6)   Seluruhnya tersebar di dalam peraturan-peraturan tertulis, putusan-putusan hakim dan kebiasaan.

Sistem anglo saxon berorientasi pada Mazhab / Aliran Freie Rechtsbegung.
Aliran ini berpandangan secara bertolak belakang dengan aliran legisme. Aliran ini beranggapan bahwa di dalam melaksanakan tugasnya seorang hakim bebas untuk melakukan menurut UU atau tidak.
Hal ini disebabkan karena pekerjaan hakim adalah melakukan penciptaan hukum. Akibatnya adalah memahami yurisprudensi merupakan hal yang primer di dalam mempelajari hukum, sedangkan UU merupakan hal yang sekunder.
Pada aliran ini hakim benar-benar sebagai pencipta hukum (judge made law) karena keputusan yang berdasar keyakinannya merupakan hukum dan keputusannya ini lebih dinamis dan up to date karena senantiasa memperlihatkan keadaan dan perkembangan masyarakat.


D.    Negara Hukum Anglo Saxon (Rule Of Law)
Negara Anglo Saxon tidak mengenal Negara hukum atau rechtstaat, tetapi mengenal atau menganut apa yang disebut dengan “ The Rule Of The Law” atau pemerintahan oleh hukum atau government of judiciary. Menurut A.V.Dicey, Negara hukum harus mempunyai 3 unsur pokok :
1.      Supremacy Of Law
Dalam suatu Negara hukum, maka kedudukan hukum merupakan posisi tertinggi, kekuasaan harus tunduk pada hukum bukan sebaliknya hukum tunduk pada kekuasaan, bila hukum tunduk pada kekuasaan, maka kekuasaan dapat membatalkan hukum, dengan kata lain hukum dijadikan alat untuk membenarkan kekuasaan. Hukum harus menjadi “tujuan” untuk melindungi kepentingan rakyat.

2.      Equality Before The Law
Dalam Negara hukum kedudukan penguasa dengan rakyat dimata hukum adalah sama (sederajat), yang membedakan hanyalah fungsinya, yakni pemerintah berfungsi mengatur dan rakyat yang diatur. Baik yang mengatur maupun yang diatur pedomannya satu, yaitu undang-undang. Bila tidak ada persamaan hukum, maka orang yang mempunyai kekuasaan akan merasa kebal hukum.
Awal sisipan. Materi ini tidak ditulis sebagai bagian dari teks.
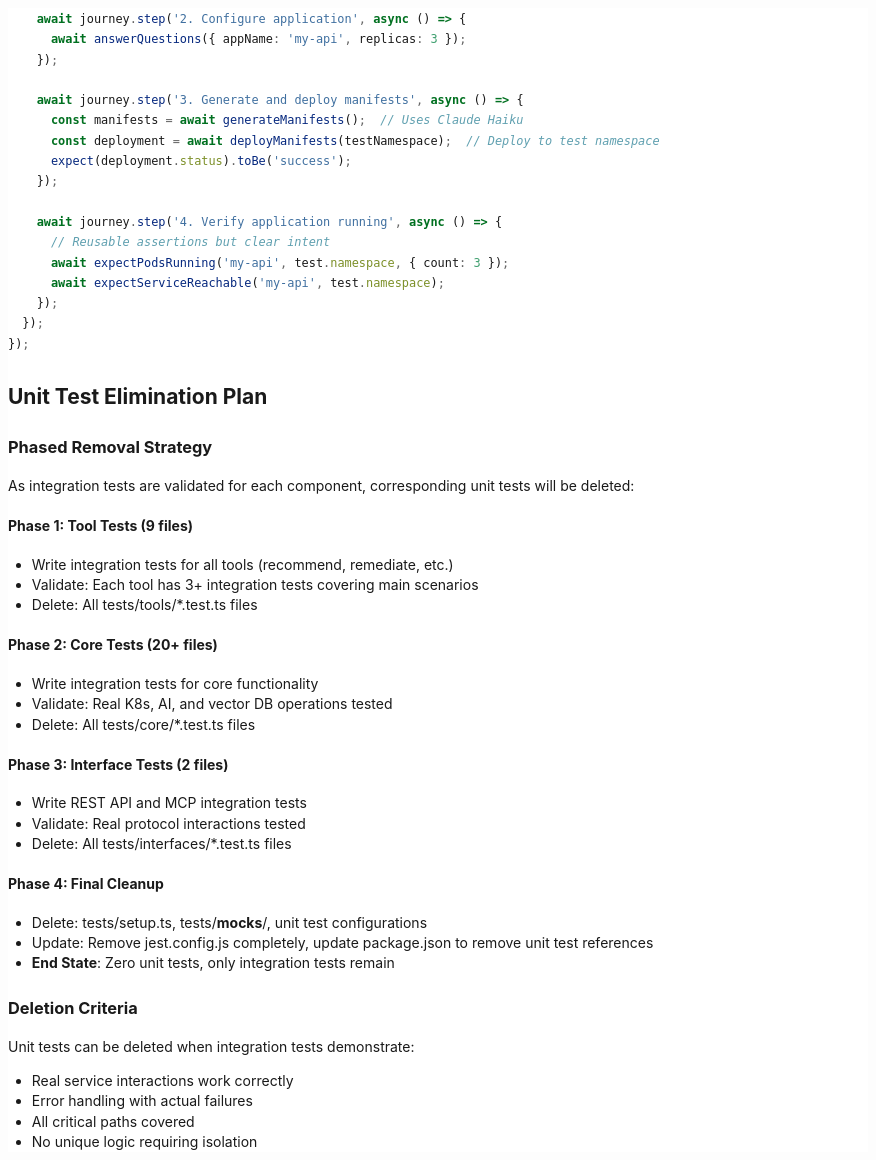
 ```typescript
    await journey.step('2. Configure application', async () => {
      await answerQuestions({ appName: 'my-api', replicas: 3 });
    });

    await journey.step('3. Generate and deploy manifests', async () => {
      const manifests = await generateManifests();  // Uses Claude Haiku
      const deployment = await deployManifests(testNamespace);  // Deploy to test namespace
      expect(deployment.status).toBe('success');
    });

    await journey.step('4. Verify application running', async () => {
      // Reusable assertions but clear intent
      await expectPodsRunning('my-api', test.namespace, { count: 3 });
      await expectServiceReachable('my-api', test.namespace);
    });
  });
});
```

## Unit Test Elimination Plan

### Phased Removal Strategy
As integration tests are validated for each component, corresponding unit tests will be deleted:

#### Phase 1: Tool Tests (9 files)
- Write integration tests for all tools (recommend, remediate, etc.)
- Validate: Each tool has 3+ integration tests covering main scenarios
- Delete: All tests/tools/*.test.ts files

#### Phase 2: Core Tests (20+ files)
- Write integration tests for core functionality
- Validate: Real K8s, AI, and vector DB operations tested
- Delete: All tests/core/*.test.ts files

#### Phase 3: Interface Tests (2 files)
- Write REST API and MCP integration tests
- Validate: Real protocol interactions tested
- Delete: All tests/interfaces/*.test.ts files

#### Phase 4: Final Cleanup
- Delete: tests/setup.ts, tests/__mocks__/, unit test configurations
- Update: Remove jest.config.js completely, update package.json to remove unit test references
- **End State**: Zero unit tests, only integration tests remain

### Deletion Criteria
Unit tests can be deleted when integration tests demonstrate:
- Real service interactions work correctly
- Error handling with actual failures
- All critical paths covered
- No unique logic requiring isolation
Pada prinsipnya Equality Before The Law adalah tidak ada tempat bagi backing yang salah, melainkan undang-undang merupakan backine terhadap yang benar.

3.      Human Rights
Human rights, maliputi 3 hal pokok, yaitu :
a.       the rights to personal freedom ( kemerdekaan pribadi), yaitu hak untuk melakukan sesuatu yang dianggan baik badi dirinya, tanpa merugikan orang lain.
b.      The rights to freedom of discussion ( kemerdekaan berdiskusi), yaitu hak untuk mengemukakan pendapat dan mengkritik, dengan ketentuan yang bersangkutan juga harus bersedia mendengarkan orang lain dan bersedia menerima kritikan orang lain.
c.       The rights to public meeting ( kemerdekaan mengadakan rapat), kebebasan ini harus dibatasi jangan sampai menimbulkan kekacauan atau memprovokasi.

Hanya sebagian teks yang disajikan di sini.